= Beginning of Section =

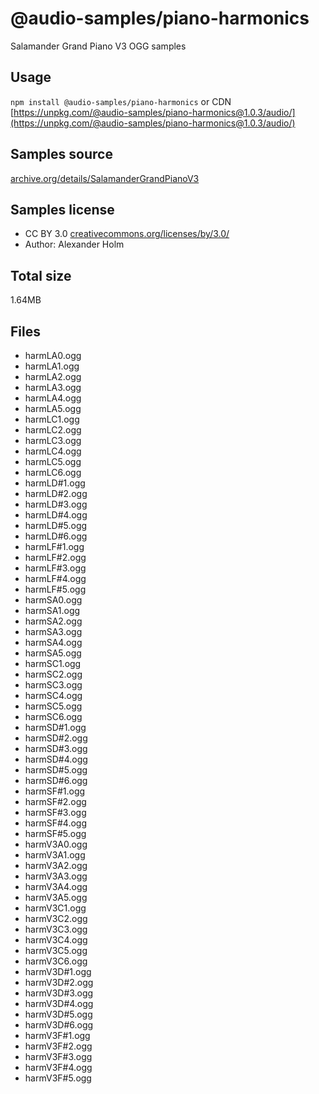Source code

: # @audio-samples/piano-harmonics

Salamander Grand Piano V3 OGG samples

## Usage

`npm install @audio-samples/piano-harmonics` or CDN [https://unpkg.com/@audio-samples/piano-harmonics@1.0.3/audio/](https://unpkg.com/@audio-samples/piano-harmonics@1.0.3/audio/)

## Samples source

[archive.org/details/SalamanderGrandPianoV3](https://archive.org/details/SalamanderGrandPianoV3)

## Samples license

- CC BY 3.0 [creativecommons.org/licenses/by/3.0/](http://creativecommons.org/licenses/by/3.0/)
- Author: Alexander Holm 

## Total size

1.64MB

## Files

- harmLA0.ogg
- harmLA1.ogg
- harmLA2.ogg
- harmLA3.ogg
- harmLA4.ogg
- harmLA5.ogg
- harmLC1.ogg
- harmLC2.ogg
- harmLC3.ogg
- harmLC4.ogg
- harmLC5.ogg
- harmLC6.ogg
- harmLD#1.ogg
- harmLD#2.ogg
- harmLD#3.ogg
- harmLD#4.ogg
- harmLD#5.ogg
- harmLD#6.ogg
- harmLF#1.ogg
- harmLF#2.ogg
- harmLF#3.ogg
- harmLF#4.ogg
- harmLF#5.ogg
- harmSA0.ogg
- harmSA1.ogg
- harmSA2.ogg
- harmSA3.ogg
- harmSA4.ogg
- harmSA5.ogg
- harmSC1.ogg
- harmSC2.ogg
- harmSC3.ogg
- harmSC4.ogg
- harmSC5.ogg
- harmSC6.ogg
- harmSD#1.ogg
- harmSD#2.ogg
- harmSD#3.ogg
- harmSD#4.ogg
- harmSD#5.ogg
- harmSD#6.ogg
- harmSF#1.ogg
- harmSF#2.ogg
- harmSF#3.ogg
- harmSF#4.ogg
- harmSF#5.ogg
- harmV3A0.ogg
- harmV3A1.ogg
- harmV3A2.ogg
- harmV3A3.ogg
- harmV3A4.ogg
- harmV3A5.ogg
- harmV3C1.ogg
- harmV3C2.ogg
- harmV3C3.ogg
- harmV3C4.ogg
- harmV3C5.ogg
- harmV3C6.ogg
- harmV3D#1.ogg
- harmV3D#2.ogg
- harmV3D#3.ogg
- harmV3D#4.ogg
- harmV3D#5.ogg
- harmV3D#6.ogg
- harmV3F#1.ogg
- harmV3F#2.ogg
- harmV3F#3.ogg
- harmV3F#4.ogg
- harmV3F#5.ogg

= End of Section =
= Beginning of Section =

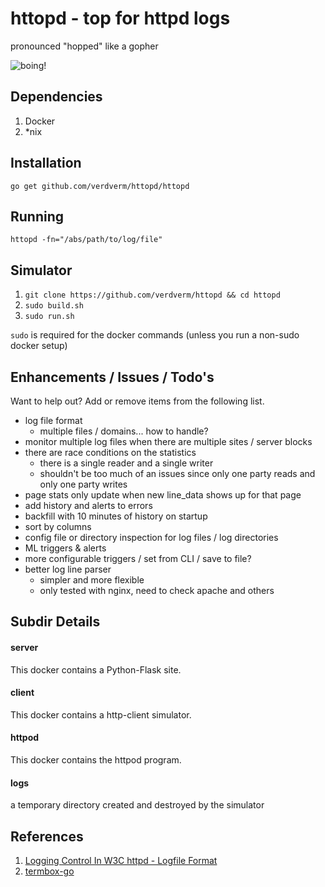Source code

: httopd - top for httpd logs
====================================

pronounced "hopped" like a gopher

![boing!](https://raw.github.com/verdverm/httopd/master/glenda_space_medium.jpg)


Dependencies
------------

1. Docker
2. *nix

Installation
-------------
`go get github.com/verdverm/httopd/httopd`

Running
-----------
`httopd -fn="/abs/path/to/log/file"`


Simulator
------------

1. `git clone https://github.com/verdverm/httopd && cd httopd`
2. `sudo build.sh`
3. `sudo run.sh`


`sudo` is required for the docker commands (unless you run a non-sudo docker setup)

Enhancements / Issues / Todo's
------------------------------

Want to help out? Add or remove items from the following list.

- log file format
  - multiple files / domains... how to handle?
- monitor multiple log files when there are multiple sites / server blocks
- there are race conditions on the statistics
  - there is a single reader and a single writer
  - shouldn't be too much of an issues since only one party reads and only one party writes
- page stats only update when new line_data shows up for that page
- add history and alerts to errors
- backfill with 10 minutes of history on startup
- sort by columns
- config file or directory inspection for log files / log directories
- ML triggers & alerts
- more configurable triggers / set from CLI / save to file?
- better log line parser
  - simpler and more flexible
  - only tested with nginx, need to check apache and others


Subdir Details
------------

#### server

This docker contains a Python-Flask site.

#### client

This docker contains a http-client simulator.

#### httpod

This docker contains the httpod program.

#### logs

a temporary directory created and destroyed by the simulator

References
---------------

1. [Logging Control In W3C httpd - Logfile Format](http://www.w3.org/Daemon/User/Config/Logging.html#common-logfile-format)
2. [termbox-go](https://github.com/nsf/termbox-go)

= End of Section =

• Exercise objective:
Look through the entries above; copy every line holding the string "directory".

• Solution to this problem:
- config file or directory inspection for log files / log directories
a temporary directory created and destroyed by the simulator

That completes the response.